### What to work on:
In the material below, which lines hold the word "experiment"? Pick each one out.

### Dataset extract:
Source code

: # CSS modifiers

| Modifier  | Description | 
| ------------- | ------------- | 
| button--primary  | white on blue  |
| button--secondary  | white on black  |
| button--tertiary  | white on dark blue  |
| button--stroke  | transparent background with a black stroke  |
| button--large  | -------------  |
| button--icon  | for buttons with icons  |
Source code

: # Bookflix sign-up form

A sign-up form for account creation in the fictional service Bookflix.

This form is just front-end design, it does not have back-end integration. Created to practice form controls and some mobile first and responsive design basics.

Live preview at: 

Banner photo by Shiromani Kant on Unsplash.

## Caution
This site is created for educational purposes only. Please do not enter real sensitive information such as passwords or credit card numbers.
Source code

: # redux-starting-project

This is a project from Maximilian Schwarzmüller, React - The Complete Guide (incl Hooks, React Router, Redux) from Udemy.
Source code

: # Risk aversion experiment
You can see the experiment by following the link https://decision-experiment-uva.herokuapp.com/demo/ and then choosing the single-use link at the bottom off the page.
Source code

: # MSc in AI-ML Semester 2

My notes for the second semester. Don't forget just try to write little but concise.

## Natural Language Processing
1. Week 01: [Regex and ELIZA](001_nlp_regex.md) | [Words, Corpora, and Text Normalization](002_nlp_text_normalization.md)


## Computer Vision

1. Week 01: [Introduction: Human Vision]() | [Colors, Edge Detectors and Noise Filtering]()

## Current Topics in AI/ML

### Completed task:
: # Risk aversion experiment
You can see the experiment by following the link https://decision-experiment-uva.herokuapp.com/demo/ and then choosing the single-use link at the bottom off the page.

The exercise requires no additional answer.